Hydroplane and Raceboat Museum
We're racing through history!
Ron has a new girl this season, a 3-ton rear-engine beauty with sophisticated curves and a 170-mph yen to be '66 champion.
By Ron Musson, world champion driver, unlimited hydroplanes
Reprinted from Popular Mechanics, March 1966
Unlimited Hydroplanes are the world's fastest and largest competition powerboats, and this year I'm driving a brand-new one of radical design.
Some people think the new Miss Bardahl is too far out, too extreme. I disagree. In its first trials on Lake Washington early this year the boat felt smooth and sure. Since then I've been working in up to faster and faster speeds.

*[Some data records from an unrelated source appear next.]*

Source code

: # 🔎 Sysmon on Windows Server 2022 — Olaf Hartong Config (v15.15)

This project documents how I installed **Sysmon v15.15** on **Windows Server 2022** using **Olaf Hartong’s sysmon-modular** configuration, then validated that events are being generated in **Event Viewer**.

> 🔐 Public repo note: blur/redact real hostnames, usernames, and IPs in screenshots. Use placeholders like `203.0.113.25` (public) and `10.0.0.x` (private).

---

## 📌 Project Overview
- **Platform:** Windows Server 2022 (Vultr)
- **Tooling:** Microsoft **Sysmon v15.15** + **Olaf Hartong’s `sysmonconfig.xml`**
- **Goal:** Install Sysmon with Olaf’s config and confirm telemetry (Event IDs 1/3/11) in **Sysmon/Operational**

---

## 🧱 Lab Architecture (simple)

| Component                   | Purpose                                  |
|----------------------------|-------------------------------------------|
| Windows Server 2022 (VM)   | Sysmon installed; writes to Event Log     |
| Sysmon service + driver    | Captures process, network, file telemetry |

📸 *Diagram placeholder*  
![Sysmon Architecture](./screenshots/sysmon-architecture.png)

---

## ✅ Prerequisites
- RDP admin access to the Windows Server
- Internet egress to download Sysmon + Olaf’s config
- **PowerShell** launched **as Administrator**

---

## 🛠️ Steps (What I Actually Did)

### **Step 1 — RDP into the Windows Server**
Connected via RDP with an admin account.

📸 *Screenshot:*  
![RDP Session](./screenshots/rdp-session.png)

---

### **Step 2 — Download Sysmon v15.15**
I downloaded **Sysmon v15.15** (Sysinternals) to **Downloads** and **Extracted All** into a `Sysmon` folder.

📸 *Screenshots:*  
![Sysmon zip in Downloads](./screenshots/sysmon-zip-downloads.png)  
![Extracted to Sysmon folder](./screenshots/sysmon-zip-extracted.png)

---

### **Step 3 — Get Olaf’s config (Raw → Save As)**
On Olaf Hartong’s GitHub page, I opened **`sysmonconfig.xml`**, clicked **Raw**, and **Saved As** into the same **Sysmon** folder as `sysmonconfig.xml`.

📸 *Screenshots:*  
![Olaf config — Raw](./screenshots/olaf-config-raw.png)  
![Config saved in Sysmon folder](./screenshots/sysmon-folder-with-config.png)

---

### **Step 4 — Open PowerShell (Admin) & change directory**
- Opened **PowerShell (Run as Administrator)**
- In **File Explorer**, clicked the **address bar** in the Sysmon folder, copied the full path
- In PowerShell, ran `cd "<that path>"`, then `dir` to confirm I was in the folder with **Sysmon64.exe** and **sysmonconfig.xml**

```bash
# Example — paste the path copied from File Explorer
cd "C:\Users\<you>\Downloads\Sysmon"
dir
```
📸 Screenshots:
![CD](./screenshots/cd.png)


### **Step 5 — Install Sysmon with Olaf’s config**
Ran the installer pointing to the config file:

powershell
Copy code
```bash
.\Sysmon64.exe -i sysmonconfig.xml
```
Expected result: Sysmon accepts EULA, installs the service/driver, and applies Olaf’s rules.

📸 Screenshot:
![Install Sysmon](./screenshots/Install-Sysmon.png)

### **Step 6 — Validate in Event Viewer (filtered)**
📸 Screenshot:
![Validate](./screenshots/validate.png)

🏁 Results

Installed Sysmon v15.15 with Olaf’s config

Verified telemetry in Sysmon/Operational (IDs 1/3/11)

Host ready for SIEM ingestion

This is a sport that's full of contradictions. The unlimiteds are the elite of racing, yet it's a brutal, punishing sport that's hard on the drivers and even harder on the boats. Last year the existing Miss Bardahl won $47,875 in prize money, yet we spent close to twice that amount to win the purses. For a power-plant we use a sturdy, reliable Rolls Royce engine that weights a full ton, yet we run it so close to the ragged edge that we usually change engines after two heats, say about every 30 miles of competition. An unlimited charges down the straight-away at upwards of 170 mph, compared to the top speeds at Indianapolis, and yet we average no more than 110-115 mph around an oval three-mile course.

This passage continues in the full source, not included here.